Best Chocolate Cupcakes Recipe
These are the best chocolate cupcakes ever: moist, fluffy bites of chocolate goodness that are incredibly easy to make. These from scratch chocolate cupcakes come out of the oven in under 30 minutes and are topped with an easy, fluffy Italian meringue.
Prep Time10 minutes mins
Cook Time20 minutes mins
Total Time30 minutes mins
Servings: 18 cupcakes
Calories: 120kcal
Author: Eden Westbrook
Chocolate Cupcakes
- 1 cup all purpose flour
- 1 cup granulated sugar
- ⅓ cup natural cocoa powder
- ½ teaspoon ground cinnamon
- 1 teaspoon baking soda
- ½ teaspoon salt
- 1 large egg
- ½ cup buttermilk
- ½ cup vegetable oil
- 1 teaspoon vanilla
- 1 teaspoon instant coffee
- ½ cup hot water not boiling
- Sprinkles optional
Italian Meringue
- ½ cup water
- 1 cup granulated sugar
- 4 egg whites
- ½ teaspoon cream of tartar
Preheat oven to 300 degrees F and prepare a cupcake pan with liners.
Add the dry ingredients to a large bowl and whisk together. Set aside.
Whisk the egg, buttermilk, oil, vanilla and instant coffee in another medium sized bowl. Then add the wet ingredients to the dry ingredients and mix with a spatula until well combined. Add the hot water to the batter and mix until completely combined. Batter will be very thin and watery looking.
Fill the cupcake liners about half way and bake for 20-23 minutes, or until a toothpick comes out with only a few moist crumbs.
Remove the cupcakes from oven and allow to cool for 5 minutes, then remove to a wire rack to finish cooling off.
FOR ITALIAN MERINGUE
Put sugar and water in a small saucepan and heat over high heat, brushing down the melted sugar on the sides of the pot as necessary with a pastry brush dipped in water.

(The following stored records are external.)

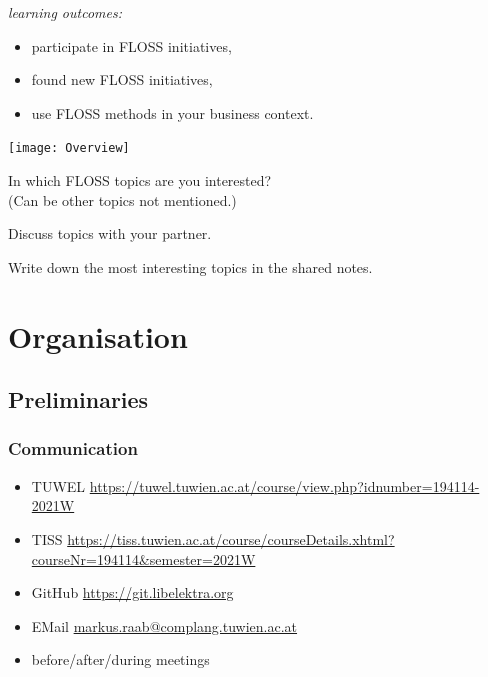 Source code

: \begin{frame}
	\textit{learning outcomes:}
	\begin{itemize}
		\item participate in FLOSS initiatives,
		\item found new FLOSS initiatives,
		\item use FLOSS methods in your business context.
	\end{itemize}
\end{frame}


\begin{frame}
	\texttt{[image: Overview]}
\end{frame}



\begin{assignment}
	In which FLOSS topics are you interested? \\
	(Can be other topics not mentioned.)

	\begin{task}[1]
	Discuss topics with your partner.
	\end{task}

	\begin{task}[2]
	Write down the most interesting topics in the shared notes.
	\end{task}
\end{assignment}





\section{Organisation}

\subsection{Preliminaries}
\begin{frame}
	\frametitle{Communication}
	\begin{itemize}
		\item TUWEL \url{https://tuwel.tuwien.ac.at/course/view.php?idnumber=194114-2021W}
		\item TISS \url{https://tiss.tuwien.ac.at/course/courseDetails.xhtml?courseNr=194114&semester=2021W}
		\item GitHub \url{https://git.libelektra.org}
		\item EMail \url{markus.raab@complang.tuwien.ac.at}
		\item before/after/during meetings
	\end{itemize}
\end{frame}

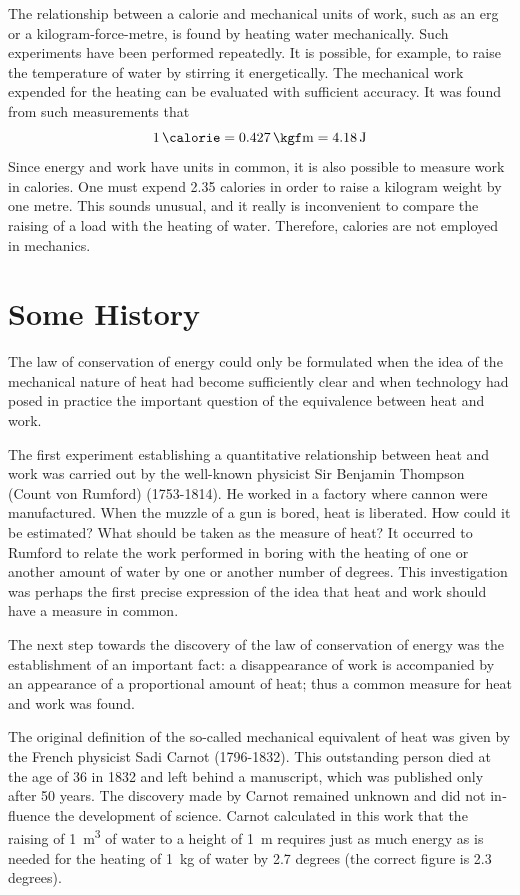 The relationship between a calorie and mechanical units of work, such as an erg or a kilogram-force-metre, is found by heating water mechanically. Such experiments have been performed repeatedly. It is possible, for example, to raise the temperature of water by stirring it energetically. The mechanical work expended for the heating can be evaluated with sufficient accuracy. It was found from such measurements that
\begin{equation*}%
\SI{1}{\calorie} = \SI{0.427}{\kgf\meter} =  \SI{4.18}{\joule}
\end{equation*}
Since energy and work have units in common, it is also possible to measure work in calories. One must expend 2.35 calories in order to raise a kilogram weight by one metre. This sounds unusual, and it really is inconvenient to compare the raising of a load with the heating of water. Therefore, calories are not employed in mechanics.

\section{Some History}


The law of conservation of energy could only be for­mulated when the idea of the mechanical nature of heat had become sufficiently clear and when technology had posed in practice the important question of the equivalence between heat and work.

The first experiment establishing a quantitative re­lationship between heat and work was carried out by the well-known physicist Sir Benjamin Thompson (Count von Rumford) (1753-1814). He worked in a factory where cannon were manufactured. When the muzzle of a gun is bored, heat is liberated. How could it be estimated? What should be taken as the measure of heat? It oc­curred to Rumford to relate the work performed in boring with the heating of one or another amount of water by one or another number of degrees. This in­vestigation was perhaps the first precise expression of the idea that heat and work should have a measure in common.

The next step towards the discovery of the law of conservation of energy was the establishment of an important fact: a disappearance of work is accompanied by an appearance of a proportional amount of heat; thus a common measure for heat and work was found.

The original definition of the so-called mechanical equivalent of heat was given by the French physicist Sadi Carnot (1796-1832). This outstanding person died at the age of 36 in 1832 and left behind a manuscript, which was published only after 50 years. The discovery made by Carnot remained unknown and did not in­fluence the development of science. Carnot calculated in this work that the raising of \SI{1}{\meter\cubed} of water to a height of \SI{1}{\meter} requires just as much energy as is needed for the heating of \SI{1}{\kilo\gram} of water by 2.7 degrees (the correct figure is 2.3 degrees).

Cook until sugar syrup is 240 degrees F on an instant read or candy thermometer.
While sugar is melting and heating up, combine egg whites and cream of tartar in the bowl of a stand mixer fitted with a whisk attachment. Set mixer to medium and mix until fluffy and soft peaks form, about 2 minutes.
When the sugar mixture is at 240 degrees F, with the mixer running on high speed, slowly (and VERY carefully! Melted sugar is HOT!) drizzle in hot sugar syrup and whip until the egg whites create stiff peaks.
Pipe meringue onto completely cooled cupcakes and add sprinkles, if using.
Keep in an air tight container in the fridge for 4 days.